Mathieu Amalric and Guillaume Canet lead Gilles Lellouche's uplifting seriocomedy about a group of disenchanted men who find fresh self-esteem in a synchronized swimming team.

Actor-turned-director Gilles Lellouche coaxes a motley assortment of Frenchmen to shake off their midlife malaise by celebrating their inner Esther Williams in the utterly formulaic Sink or Swim. This is the kind of feelgood comedy-drama the Brits have been rehashing with semi-regularity since the 1990s, with misfits and underdogs discovering strength and a sense of purpose in unity, preferably with a liberating performance element. The main difference here is that being French, it's ten times as talky, making for a sluggish two hours that delivers only in a triumphant final act that's as improbable as it is inevitable.

A pedestrian commercial entertainment like this one seems an odd choice for Cannes, even in the always somewhat random Out-of-Competition grab bag. It's perhaps even a tad awkward in a year of heightened attention to female-forward stories that the programmers would find a slot for this good-hearted but tired exploration of the bruised psyches of emasculated middle-aged white guys. (There is one actor of color in the principal cast, but his function is primarily that of a chubby visual gag.) Perhaps the fact that they throw themselves into a traditionally female sport, enduring digs at their manhood, gets the movie a pass.

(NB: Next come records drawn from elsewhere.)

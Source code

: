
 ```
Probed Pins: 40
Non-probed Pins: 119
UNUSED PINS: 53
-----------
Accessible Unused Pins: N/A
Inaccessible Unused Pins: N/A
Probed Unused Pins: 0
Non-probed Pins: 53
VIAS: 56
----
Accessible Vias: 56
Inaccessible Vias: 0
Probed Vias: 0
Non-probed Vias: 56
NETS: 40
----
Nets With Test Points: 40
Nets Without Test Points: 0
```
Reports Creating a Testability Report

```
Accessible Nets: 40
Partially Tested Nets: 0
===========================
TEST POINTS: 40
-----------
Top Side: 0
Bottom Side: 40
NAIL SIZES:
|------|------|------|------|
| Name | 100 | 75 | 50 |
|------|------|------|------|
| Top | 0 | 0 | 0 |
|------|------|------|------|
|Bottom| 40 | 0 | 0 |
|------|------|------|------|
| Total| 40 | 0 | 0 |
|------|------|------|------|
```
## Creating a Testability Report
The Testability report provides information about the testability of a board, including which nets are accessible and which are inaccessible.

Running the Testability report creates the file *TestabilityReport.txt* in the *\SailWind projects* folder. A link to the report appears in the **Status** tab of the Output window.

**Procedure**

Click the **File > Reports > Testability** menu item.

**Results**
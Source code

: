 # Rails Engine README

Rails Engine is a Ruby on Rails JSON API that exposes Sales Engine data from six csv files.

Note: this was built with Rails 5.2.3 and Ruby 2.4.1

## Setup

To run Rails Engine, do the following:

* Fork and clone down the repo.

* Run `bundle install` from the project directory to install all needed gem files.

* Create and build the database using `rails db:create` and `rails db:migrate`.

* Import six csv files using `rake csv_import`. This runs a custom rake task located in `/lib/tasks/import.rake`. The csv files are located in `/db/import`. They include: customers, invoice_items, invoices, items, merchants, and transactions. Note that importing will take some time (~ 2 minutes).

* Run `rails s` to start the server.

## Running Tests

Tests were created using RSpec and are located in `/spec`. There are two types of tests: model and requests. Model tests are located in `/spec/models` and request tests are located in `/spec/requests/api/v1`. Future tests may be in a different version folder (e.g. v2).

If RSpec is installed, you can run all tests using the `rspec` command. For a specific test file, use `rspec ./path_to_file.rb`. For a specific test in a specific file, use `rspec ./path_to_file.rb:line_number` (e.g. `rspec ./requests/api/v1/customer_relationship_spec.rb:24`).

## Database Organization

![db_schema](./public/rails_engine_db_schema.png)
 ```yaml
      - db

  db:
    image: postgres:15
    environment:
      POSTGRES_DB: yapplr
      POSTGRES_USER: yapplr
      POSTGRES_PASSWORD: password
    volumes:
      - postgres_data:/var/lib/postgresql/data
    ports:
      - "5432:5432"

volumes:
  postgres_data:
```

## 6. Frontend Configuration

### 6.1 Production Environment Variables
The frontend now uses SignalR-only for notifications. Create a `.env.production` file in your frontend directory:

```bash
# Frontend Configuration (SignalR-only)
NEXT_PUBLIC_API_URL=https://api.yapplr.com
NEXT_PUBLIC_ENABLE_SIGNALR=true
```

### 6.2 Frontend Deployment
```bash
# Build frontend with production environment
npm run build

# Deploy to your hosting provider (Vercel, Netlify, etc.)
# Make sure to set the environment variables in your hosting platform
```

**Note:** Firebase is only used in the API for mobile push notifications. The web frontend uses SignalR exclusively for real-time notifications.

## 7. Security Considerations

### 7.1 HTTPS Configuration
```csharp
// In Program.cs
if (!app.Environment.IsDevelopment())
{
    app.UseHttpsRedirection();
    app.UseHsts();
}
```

The justification for the film's presence on the Lumiere screen no doubt is a starry ensemble of familiar faces, led by Mathieu Amalric, Guillaume Canet, Jean-Hugues Anglade and Belgian goofball Benoit Poelvoorde, who demonstrates here that his propensity for mugging prevails even underwater. Those names should goose box office in French-speaking territories, though despite some crowd-pleasing elements, the film has neither the originality nor the finesse to travel far.

Written by Lellouche, Ahmed Hamidi and Julien Lambroschini, the movie opens with a worrying barrage of overwritten voiceover and a cutesy montage tracing the path from birth through midlife disappointment before arriving at the conclusion that a square peg never fits in a round hole. Enter Bertrand (Amalric), who laces his breakfast cereal with a handful of anti-depressants before settling on the sofa to play Candy Crush. He's been off work in a funk for two years, but his loving wife Claire (Marina Fois) is emotionally supportive, refusing to judge him even when prodded by her intrusive sister (Melanie Doutey) and arrogant douche of a brother-in-law (Jonathan Zaccai).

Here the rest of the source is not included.